Além das quebras de sigilo, a CPI requisitou ao presidente do Banco Central, Gabriel Galípolo, a remessa integral do processo administrativo que culminou na liquidação extrajudicial da Reag, decretada em janeiro de 2026. O pedido inclui autos de fiscalização, relatórios técnicos, pareceres internos, despachos decisórios e comunicações formais enviadas a órgãos como COAF, Polícia Federal e Ministério Público.
Para o presidente da comissão, o acesso a esses documentos permitirá avaliar a extensão das irregularidades apontadas pelo órgão regulador e examinar se houve falhas de supervisão ou utilização indevida da estrutura da gestora para ocultação patrimonial.
“A CPI do Crime Organizado cumpre uma função constitucional de investigar e fiscalizar a atuação de organizações criminosas que se utilizam do sistema financeiro nacional. Não podemos nos omitir diante desse escândalo que continua nos surpreendendo e horrorizando pela gravidade dos fatos revelados”, afirmou Contarato.
O senador também declarou que os requerimentos relacionados ao caso Master, inclusive os que envolvem familiares de integrantes do Supremo Tribunal Federal, serão incluídos na pauta da próxima reunião da comissão.
“O compromisso da CPI é unicamente com a Constituição e o interesse público. Não abro mão disso e garanto que a CPI continuará pautada pela independência. Ninguém será blindado”, disse.

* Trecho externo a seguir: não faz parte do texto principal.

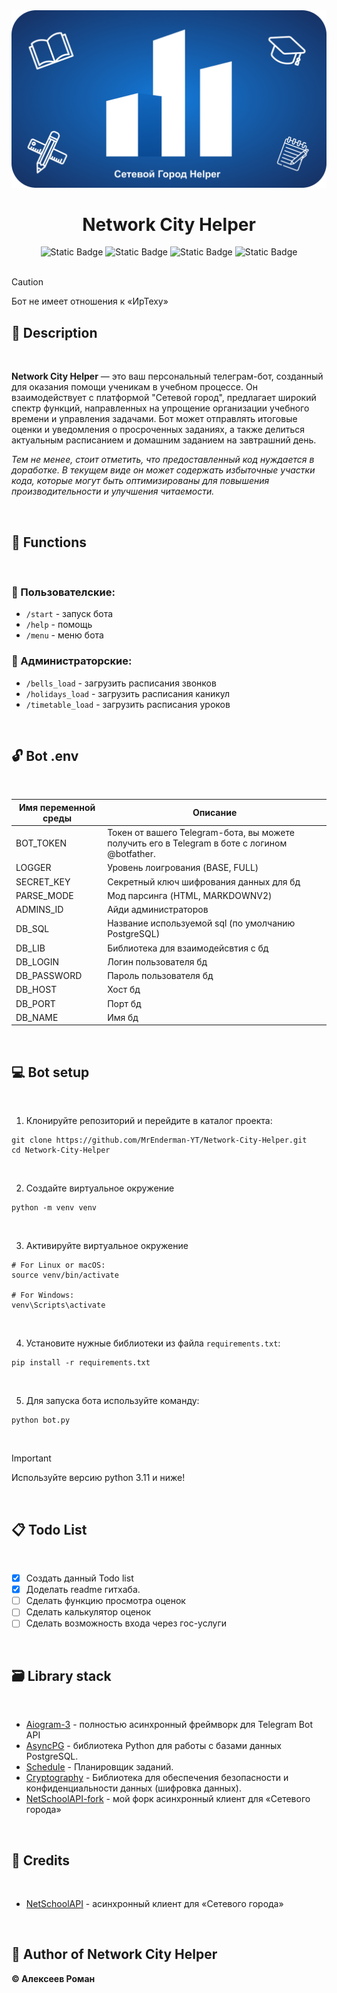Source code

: <div align="center">
<img src="source/data/images/banner standart github.png">

<h1>Network City Helper</h1>

<img alt="Static Badge" src="https://img.shields.io/badge/tag-v1.0.0-blue?logo=codenewbie&logoColor=007EC6">

<img alt="Static Badge" src="https://img.shields.io/badge/python-v3.11.9-yellow?logo=python&logoColor=FBDE02&labelColor=gray&color=FFE100">
<img alt="Static Badge" src="https://img.shields.io/badge/bot-Network%20City%20Helper-12C427?logo=dependabot&logoColor=12C427">
<img alt="Static Badge" src="https://img.shields.io/badge/license-MIT-12C4C4?style=flat&logo=gitbook&logoColor=12C4C4">

</div>
⠀

> [!CAUTION]
> Бот не имеет отношения к «ИрТеху»
⠀
## 📌 Description
⠀

**Network City Helper** — это ваш персональный телеграм-бот, созданный для оказания помощи ученикам в учебном процессе. Он взаимодействует с платформой "Сетевой город", предлагает широкий спектр функций, направленных на упрощение организации учебного времени и управления задачами. Бот может отправлять итоговые оценки и уведомления о просроченных заданиях, а также делиться актуальным расписанием и домашним заданием на завтрашний день.

_Тем не менее, стоит отметить, что предоставленный код нуждается в доработке. В текущем виде он может содержать избыточные участки кода, которые могут быть оптимизированы для повышения производительности и улучшения читаемости._

⠀
## 🔨 Functions
⠀

### 📗 Пользователские:
* `/start` - запуск бота
* `/help` - помощь
* `/menu` - меню бота

### 📕 Администраторские:
* `/bells_load` - загрузить расписания звонков
* `/holidays_load` - загрузить расписания каникул
* `/timetable_load` - загрузить расписания уроков

⠀
## 🔓 Bot .env
⠀

| Имя переменной среды      | Описание                                                     |
|---------------------------|--------------------------------------------------------------|
| BOT_TOKEN                 | Токен от вашего Telegram-бота, вы можете получить его в Telegram в боте с логином @botfather.|
| LOGGER                    | Уровень лоигрования (BASE, FULL)|
| SECRET_KEY                | Секретный ключ шифрования данных для бд|
| PARSE_MODE                | Мод парсинга (HTML, MARKDOWNV2) |
| ADMINS_ID                 | Айди администраторов|
| DB_SQL                    | Название используемой sql (по умолчанию PostgreSQL)|
| DB_LIB                    | Библиотека для взаимодейсвтия с бд|
| DB_LOGIN                  | Логин пользователя бд|
| DB_PASSWORD               | Пароль пользователя бд|
| DB_HOST                   | Хост бд|
| DB_PORT                   | Порт бд|
| DB_NAME                   | Имя бд|


⠀
## 💻 Bot setup
⠀

1. Клонируйте репозиторий и перейдите в каталог проекта:

```shell
git clone https://github.com/MrEnderman-YT/Network-City-Helper.git
cd Network-City-Helper
```
⠀

2. Создайте виртуальное окружение

```shell
python -m venv venv
```
⠀

3. Активируйте виртуальное окружение

```shell
# For Linux or macOS:
source venv/bin/activate

# For Windows:
venv\Scripts\activate
```
⠀

4. Установите нужные библиотеки из файла `requirements.txt`:

```shell
pip install -r requirements.txt
```
⠀

5. Для запуска бота используйте команду:

```
python bot.py
```
⠀

> [!IMPORTANT]
> Используйте версию python 3.11 и ниже!
> 
⠀
## 📋 Todo List
⠀

- [x] Создать данный Todo list
- [x] Доделать readme гитхаба.
- [ ] Сделать функцию просмотра оценок
- [ ] Сделать калькулятор оценок
- [ ] Сделать возможность входа через гос-услуги

⠀
## 🗃️ Library stack
⠀

* [Aiogram-3](https://github.com/aiogram/aiogram) - полностью асинхронный фреймворк для Telegram Bot API
* [AsyncPG](https://github.com/MagicStack/asyncpg) - библиотека Python для работы с базами данных PostgreSQL.
* [Schedule](https://pypi.org/project/schedule/) - Планировщик заданий.
* [Cryptography](https://pypi.org/project/cryptography/) - Библиотека для обеспечения безопасности и конфиденциальности данных (шифровка данных).
* [NetSchoolAPI-fork](https://github.com/MrEnderman-YT/netschoolapi) - мой форк асинхронный клиент для «Сетевого города»

⠀
## 💼 Credits
⠀

* [NetSchoolAPI](https://github.com/nm17/netschoolapi) - асинхронный клиент для «Сетевого города»

⠀
## 👤 Author of Network City Helper
**© Алексеев Роман**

Se aprovadas, as medidas ampliam o escopo da investigação parlamentar e colocam sob escrutínio tanto a estrutura financeira da Reag quanto a atuação de seus dirigentes no período que antecedeu a liquidação da instituição pelo Banco Central, aprofundando o eixo que conecta o caso Master às apurações sobre o financiamento do crime organizado.